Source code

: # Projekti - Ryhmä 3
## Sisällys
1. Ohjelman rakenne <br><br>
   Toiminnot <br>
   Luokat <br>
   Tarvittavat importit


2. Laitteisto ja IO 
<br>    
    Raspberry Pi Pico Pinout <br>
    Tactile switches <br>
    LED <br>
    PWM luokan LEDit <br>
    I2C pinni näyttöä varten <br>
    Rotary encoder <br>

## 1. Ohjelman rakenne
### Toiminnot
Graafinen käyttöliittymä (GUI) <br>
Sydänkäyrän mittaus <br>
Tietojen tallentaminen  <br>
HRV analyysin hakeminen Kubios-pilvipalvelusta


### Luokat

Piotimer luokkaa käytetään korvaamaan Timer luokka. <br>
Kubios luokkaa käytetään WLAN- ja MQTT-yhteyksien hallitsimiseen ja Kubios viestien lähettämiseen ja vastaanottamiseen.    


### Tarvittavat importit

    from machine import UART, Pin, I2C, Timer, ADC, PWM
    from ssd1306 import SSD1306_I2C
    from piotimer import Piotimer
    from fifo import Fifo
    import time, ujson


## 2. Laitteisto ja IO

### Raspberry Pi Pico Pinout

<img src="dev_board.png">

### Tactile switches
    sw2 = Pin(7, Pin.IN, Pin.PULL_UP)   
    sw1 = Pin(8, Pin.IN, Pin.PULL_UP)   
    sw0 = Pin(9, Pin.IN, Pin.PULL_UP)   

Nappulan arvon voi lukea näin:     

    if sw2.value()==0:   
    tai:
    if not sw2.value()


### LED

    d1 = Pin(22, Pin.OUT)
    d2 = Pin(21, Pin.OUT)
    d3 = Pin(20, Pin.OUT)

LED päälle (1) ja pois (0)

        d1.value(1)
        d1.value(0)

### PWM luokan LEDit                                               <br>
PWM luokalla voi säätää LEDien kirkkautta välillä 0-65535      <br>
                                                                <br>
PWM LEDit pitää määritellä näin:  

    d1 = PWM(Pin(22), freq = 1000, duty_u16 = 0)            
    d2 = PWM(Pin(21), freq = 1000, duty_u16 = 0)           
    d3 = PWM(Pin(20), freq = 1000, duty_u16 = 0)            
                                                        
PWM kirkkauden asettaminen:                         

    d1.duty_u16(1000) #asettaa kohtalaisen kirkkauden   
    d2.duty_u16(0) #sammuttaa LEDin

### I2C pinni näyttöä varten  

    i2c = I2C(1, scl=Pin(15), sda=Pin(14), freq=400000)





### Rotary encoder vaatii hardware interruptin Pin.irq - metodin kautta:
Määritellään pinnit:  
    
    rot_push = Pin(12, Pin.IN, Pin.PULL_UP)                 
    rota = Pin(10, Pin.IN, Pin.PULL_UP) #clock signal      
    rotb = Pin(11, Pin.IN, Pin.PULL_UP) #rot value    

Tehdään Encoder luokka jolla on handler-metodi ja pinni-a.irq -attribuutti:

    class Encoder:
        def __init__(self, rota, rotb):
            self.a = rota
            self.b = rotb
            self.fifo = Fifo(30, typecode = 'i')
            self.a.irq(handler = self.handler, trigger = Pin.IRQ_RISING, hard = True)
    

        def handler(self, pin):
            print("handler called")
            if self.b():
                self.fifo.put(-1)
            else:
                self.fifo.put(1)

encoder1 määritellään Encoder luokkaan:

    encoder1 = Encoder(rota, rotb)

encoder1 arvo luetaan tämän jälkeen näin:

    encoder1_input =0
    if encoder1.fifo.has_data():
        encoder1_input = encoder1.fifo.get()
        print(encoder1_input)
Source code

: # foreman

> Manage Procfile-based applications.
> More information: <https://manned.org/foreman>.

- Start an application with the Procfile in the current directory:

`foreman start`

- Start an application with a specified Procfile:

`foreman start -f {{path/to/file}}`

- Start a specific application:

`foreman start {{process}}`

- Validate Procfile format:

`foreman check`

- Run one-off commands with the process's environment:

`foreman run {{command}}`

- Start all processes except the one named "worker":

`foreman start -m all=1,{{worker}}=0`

----------

--- ASSIGNMENT ---
Please give again, word for word, only the lines from the one holding "- Run one-off" through the end of the listing above.

--- RESPONSE FOR THIS EXERCISE ---
- Run one-off commands with the process's environment:

`foreman run {{command}}`

- Start all processes except the one named "worker":

`foreman start -m all=1,{{worker}}=0`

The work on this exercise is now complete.